Senate Minority Leader Roman Prezioso, D-Marion, took Justice’s remarks to mean the governor believes the session should stop.

“It was quite unusual,” Prezioso said. “He comes in a couple hours before session and wants to talk to the senators. Our caucus has never refused talking to the governor. We told him we wish he’d show up more and talk to us and try to take charge of this situation.

“So he came to us and told us about all the good things happening in West Virginia and all the goodness he wants for education and he hoped that this session would stop. He said let’s put the brakes on, we don’t want the same thing that happened during the regular session. And our caucus agreed with him.”

But Prezioso also said, “Our caucus said ‘Look governor, you have to be in charge of this situation. Are you willing to bring both groups and tell ’em that?’ He didn’t come with a plan, he wasn’t willing to meet, and we’re back to where we started. We walked out wondering just why we talked to the governor.”

Senate President Mitch Carmichael, R-Jackson, said he welcomed the governor’s remarks but did not indicate the conversation influenced the course of events.

“No, from our perspective, he just said essentially ‘I appreciate your efforts on working on this bill.’ He gave his input as to a couple of components of it and said ‘I look forward to working with you.'”

Carmichael added, “We appreciate his input, but the ball’s pretty far down the road. But, so, again, we welcome his input.”

Senators went ahead right after Justice’s remarks and considered amendments to the omnibus education bill.

The most debate unfolded over a proposed amendment that would codify a 1990 court decision on work stoppages.

“I think what we need is a clear expression in the law, by the Legislature, that there be no strikes or work stoppages,” said the sponsor, Senate Judiciary Chairman Charles Trump, R-Morgan.

Prezioso was among those to disagree. He said t’s important for teachers to be able to get to the Capitol. “Those days are made up. They’re paid to teach X number of days.”

Senator Mike Romano, D-Harrison, made reference to the work stoppages of the past two years: “This is retribution.”

There was more back-and-forth on that notion.

Senator Mike Woelfel, D-Cabell, asked “Is there any element of revenge here?”

Senator Trump responded, “Not on my part.”

“It is intended to prevent strikes or work stoppages in the future,” Trump said. “What is in my heart is to say the students need to be in school.”

That amendment was adopted on a 17-14 vote with three absences.

Several more amendments were also adopted on voice votes. The most consequential was one sponsored by Senator Ryan Weld, R-Brooke, which would remove the authority of higher education institutions to authorize charter schools.

Yet another amendment was sponsored by Republican Bill Hamilton. That one called for votes by county citizens if a local school board decided to establish a charter school.

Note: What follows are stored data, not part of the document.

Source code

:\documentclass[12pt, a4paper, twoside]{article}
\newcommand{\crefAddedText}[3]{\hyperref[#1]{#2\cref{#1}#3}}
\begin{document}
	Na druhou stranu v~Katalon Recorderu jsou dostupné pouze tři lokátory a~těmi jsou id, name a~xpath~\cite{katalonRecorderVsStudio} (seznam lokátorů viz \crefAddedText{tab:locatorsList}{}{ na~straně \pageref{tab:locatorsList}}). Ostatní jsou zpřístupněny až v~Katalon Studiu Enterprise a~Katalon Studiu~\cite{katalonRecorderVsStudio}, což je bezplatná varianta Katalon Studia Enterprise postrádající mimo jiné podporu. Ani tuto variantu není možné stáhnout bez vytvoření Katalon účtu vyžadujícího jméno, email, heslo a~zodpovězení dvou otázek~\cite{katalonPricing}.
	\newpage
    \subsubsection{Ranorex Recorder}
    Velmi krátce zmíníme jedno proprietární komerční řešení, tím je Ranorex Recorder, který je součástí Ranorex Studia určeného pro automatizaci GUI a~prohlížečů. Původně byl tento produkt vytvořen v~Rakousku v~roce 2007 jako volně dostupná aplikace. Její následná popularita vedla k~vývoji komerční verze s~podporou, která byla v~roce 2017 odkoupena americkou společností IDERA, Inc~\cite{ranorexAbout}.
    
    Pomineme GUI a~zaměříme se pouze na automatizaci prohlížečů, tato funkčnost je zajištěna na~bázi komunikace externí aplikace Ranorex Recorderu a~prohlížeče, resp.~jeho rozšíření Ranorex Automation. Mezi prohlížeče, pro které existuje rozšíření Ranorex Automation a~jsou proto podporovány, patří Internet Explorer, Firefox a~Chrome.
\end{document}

Other Republicans spoke against Hamilton’s proposal, and it was defeated.

The Sunday afternoon floor session got chippy, with heated words being exchanged between Senator Eric Tarr, R-Putnam, and Senator Bob Beach, D-Monongalia.

At one point, Carmichael had hoped for bipartisan passage of the big education bill. But the votes have not gone that way, and cordiality has withered.

The Republican majority likely has the votes to pass the omnibus education bill on Monday. But Carmichael said he doesn’t think bipartisan support is likely any more.

“No, I don’t,” he said. “And it’s unfortunate because all of the components that were brought to us by the minority party to say ‘If you can do these things then we’ll be able to support it’ and of probably the 10 things that were brought to us we were able to do seven or eight of them.

“So I thought we’d made a great effort to be bipartisan, to be compromising and to be open to viewpoints from across the aisle. And Im disappointed that it’s either all or nothing.”